What I can say practically: Vipassana gave me a direct experience of equanimity that I had only approximated before. It's the foundation underneath grace. It's why I can sit with someone in the most activated state they've ever been in and stay steady.
I am psychic. I say this plainly because I've spent enough time watching it be true to stop hedging around it.
What this looks like in practice isn't dramatic. It doesn't arrive on demand. It lives beyond knowing and inside the moments of true quiet and togetherness. It's present when I'm fully in the room with someone; when I'm not managing my own noise, not performing the work but doing it. Something surfaces that I didn't arrive at through inference. Something gets named before it's been said.
Multiple practitioners—tarot readers, energy workers, spiritual teachers across different traditions, including Umbanda— told me the same thing independently for a full decade before I began to take it seriously. For a long time I filed it under interesting and suspending disbelief, and kept moving. Then the instances became too consistent to keep treating as coincidence, and I did something about it. I started to trust it as information rather than distraction. Motherhood seemed to birth a new version of myself, one more tuned into energy and the subtler things in life, and once I began working with clients after my daughter was born, I found myself leaning more and more into the mysticism of it all.
I'm not asking you to believe in it.

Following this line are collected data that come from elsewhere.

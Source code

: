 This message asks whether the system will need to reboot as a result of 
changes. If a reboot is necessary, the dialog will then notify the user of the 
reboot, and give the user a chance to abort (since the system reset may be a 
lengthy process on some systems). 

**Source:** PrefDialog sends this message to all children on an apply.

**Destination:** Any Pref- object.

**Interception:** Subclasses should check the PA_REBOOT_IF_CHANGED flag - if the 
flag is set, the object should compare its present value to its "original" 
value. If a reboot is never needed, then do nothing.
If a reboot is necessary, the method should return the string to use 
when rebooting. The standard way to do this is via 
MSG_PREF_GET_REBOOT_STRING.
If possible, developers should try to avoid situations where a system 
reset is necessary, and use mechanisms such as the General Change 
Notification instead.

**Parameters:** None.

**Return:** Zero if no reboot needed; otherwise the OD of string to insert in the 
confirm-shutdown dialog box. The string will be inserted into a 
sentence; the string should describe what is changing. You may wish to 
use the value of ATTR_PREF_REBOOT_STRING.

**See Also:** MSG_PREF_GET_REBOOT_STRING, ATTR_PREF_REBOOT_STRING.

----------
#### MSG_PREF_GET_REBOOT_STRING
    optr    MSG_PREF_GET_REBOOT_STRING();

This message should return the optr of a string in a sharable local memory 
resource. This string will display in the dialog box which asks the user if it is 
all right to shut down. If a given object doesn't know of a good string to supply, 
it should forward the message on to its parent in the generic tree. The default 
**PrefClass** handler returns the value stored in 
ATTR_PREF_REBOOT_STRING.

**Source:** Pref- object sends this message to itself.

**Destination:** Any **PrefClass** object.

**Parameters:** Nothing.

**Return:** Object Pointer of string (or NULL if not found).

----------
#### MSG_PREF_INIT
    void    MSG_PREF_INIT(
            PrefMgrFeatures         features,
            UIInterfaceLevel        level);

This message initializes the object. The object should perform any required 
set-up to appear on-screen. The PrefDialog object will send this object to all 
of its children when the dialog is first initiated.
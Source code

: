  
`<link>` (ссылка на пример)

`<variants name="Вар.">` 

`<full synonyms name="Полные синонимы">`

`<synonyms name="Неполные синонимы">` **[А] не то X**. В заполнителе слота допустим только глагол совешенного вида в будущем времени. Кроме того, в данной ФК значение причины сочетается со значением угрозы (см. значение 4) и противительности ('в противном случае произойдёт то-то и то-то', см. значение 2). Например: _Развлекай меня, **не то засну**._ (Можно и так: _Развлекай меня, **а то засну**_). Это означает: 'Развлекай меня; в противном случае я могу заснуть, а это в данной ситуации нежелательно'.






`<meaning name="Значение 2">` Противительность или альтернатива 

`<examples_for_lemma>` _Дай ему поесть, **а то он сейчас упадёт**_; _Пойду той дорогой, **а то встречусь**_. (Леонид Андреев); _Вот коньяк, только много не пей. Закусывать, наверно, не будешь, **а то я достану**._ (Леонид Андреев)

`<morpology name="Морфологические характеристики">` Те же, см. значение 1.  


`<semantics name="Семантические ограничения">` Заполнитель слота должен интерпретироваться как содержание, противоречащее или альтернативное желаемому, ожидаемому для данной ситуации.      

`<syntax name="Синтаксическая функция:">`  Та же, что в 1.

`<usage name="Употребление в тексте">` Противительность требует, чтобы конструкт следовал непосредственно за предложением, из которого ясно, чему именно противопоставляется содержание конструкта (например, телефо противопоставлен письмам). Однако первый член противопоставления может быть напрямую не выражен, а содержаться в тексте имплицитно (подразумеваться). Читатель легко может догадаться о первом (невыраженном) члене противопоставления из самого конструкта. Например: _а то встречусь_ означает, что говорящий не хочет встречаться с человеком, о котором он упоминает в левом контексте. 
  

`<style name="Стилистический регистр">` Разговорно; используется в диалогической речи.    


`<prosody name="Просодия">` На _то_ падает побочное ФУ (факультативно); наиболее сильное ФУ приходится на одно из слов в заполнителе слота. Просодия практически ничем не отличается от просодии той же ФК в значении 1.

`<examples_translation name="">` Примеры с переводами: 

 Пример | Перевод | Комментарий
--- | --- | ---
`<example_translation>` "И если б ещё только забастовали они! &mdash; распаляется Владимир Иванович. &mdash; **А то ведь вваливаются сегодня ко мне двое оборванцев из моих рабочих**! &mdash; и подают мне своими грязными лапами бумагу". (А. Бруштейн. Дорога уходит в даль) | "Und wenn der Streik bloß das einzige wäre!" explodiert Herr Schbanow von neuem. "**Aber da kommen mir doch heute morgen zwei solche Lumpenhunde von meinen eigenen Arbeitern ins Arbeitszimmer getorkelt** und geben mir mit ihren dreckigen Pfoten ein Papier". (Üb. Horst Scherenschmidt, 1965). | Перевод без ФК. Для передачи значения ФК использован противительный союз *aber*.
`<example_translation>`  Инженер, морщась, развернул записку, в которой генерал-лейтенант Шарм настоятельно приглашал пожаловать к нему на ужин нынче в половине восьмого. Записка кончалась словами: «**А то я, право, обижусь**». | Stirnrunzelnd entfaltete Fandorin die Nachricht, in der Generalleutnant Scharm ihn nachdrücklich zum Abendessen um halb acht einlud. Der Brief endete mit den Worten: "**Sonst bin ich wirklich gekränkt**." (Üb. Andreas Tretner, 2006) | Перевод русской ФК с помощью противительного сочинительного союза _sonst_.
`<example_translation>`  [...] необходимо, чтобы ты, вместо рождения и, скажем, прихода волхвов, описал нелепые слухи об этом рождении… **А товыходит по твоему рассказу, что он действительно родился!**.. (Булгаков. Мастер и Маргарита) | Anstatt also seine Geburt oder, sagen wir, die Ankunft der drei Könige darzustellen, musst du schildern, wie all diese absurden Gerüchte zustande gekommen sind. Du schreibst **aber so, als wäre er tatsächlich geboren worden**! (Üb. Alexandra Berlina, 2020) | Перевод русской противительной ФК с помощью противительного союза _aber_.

I'm naming it because it's real and it's present in the work, and I'd rather be honest about the full picture of how I operate than present a tidier version that leaves something important out.
Every tradition I've described here holds contradiction as central rather than problematic. Umbanda works across the boundary between the physical and spiritual. Vipassana teaches equanimity toward both pleasure and pain. Taoism makes the contradiction the foundation.
This is the thing I keep finding regardless of which direction I look.
The work I do is the same. I don't resolve contradictions for my clients. I help them develop the capacity to hold them, because that capacity is what makes movement possible. When you stop needing the contradiction to resolve before you can act, a whole range of options becomes available that wasn't before.
That's the spiritual dimension of this work. It shows up in every session whether it's named or not, and even if it becomes more a matter of philosophical debate instead of spiritual belief.